However, most existing studies remain focused on soils with favorable engineering properties, while investigations into lower-quality materials—particularly red-bed mudstone—are relatively scarce [22]. This is primarily due to the tendency of red-bed mudstone to disintegrate and soften upon exposure to water, resulting in significant strength reduction and poor durability, which pose multiple challenges for mix design [20]. In particular, a pronounced trade-off exists between the flowability of red-bed mudstone and other engineering performance parameters. As a key property for ensuring self-compaction, flowability is especially critical in the design of CLSMs.
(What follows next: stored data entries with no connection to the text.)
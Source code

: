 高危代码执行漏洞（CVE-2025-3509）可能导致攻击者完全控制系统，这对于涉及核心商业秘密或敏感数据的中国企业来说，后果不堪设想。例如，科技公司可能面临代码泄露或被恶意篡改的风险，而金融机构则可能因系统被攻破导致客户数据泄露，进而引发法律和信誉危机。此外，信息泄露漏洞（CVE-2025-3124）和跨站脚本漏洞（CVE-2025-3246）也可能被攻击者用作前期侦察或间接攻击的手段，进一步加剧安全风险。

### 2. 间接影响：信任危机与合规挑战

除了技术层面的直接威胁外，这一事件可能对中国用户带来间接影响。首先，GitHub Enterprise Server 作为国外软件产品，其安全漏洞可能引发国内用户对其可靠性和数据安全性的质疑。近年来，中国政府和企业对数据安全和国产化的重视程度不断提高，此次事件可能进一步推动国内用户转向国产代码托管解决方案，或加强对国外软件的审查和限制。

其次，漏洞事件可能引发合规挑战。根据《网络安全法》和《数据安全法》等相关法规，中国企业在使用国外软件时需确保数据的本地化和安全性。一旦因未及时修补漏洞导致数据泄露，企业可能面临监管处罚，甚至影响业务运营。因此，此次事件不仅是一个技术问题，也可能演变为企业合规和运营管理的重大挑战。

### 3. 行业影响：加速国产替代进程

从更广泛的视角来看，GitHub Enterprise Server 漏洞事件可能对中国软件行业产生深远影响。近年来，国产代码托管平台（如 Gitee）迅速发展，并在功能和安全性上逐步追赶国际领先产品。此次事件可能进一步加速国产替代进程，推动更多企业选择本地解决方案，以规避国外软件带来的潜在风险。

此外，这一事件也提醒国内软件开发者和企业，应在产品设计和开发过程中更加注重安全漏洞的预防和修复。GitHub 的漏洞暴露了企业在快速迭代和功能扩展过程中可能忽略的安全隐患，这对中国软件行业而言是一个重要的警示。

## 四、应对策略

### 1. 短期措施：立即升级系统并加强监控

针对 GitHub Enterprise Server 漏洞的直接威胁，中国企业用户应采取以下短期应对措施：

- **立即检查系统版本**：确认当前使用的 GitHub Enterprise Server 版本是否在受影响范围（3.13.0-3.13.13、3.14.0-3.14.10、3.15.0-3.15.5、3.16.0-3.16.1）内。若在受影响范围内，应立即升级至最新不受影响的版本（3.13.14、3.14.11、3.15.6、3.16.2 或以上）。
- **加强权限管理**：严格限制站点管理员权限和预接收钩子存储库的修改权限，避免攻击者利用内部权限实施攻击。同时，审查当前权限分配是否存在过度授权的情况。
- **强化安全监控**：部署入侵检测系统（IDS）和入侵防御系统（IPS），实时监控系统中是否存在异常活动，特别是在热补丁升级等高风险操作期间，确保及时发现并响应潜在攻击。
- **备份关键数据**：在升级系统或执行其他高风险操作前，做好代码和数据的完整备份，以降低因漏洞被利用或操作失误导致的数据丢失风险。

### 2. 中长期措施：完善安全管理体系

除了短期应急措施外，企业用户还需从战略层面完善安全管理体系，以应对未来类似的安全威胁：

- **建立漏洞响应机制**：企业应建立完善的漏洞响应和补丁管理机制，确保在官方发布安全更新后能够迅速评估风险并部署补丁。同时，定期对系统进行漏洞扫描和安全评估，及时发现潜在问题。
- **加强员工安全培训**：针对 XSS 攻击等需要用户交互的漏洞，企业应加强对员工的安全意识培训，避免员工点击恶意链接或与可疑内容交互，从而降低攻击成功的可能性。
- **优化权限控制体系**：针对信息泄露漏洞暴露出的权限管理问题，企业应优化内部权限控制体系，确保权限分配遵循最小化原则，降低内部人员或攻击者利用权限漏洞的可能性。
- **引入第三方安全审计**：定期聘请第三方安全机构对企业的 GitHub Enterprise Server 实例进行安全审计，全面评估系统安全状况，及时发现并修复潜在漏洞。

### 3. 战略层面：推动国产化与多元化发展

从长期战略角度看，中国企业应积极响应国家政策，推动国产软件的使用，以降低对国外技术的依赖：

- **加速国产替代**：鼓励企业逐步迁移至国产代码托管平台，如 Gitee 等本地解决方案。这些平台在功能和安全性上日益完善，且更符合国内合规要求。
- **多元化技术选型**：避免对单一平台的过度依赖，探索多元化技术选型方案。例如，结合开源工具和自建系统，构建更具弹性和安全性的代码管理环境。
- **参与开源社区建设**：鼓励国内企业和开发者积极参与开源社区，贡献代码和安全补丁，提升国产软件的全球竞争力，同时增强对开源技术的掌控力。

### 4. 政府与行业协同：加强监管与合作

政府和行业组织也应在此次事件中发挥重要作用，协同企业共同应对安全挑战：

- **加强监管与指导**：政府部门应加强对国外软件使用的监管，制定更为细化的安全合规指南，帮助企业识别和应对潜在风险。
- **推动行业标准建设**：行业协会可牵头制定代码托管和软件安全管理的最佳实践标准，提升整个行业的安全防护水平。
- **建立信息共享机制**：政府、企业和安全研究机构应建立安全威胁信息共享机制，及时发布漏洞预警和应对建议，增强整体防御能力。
Hu et al. [4] investigated the effects of water content and polycarboxylate superplasticizer content on the flowability and bleeding behavior of a CLSM prepared with red-bed mudstone from engineering excavation. Their findings indicated that achieving adequate flowability requires a higher water content, which often leads to bleeding rates that exceed design thresholds. The American Concrete Institute (ACI) has also highlighted the considerable difficulties associated with mix design when using engineering waste soils. Such soils typically possess small particles and large specific surface areas, demanding significantly more water to produce a fluid mixture that meets the flowability requirements. However, excessive water content can result in elevated bleeding, prolonged setting times, and increased void ratios, all of which hinder cement hydration and reduce the overall strength of the hardened material. In particular, the poor water stability of red-bed mudstone severely compromises its strength and durability. Due to these limitations, studies involving red-bed mudstone for CLSM production remain scarce. Therefore, comprehensive research is needed to evaluate the bleeding rate, setting time, subsidence characteristics, and the strength and durability of hardened CLSM made from red-bed mudstone, in order to fully assess its feasibility for engineering use [4,5,9].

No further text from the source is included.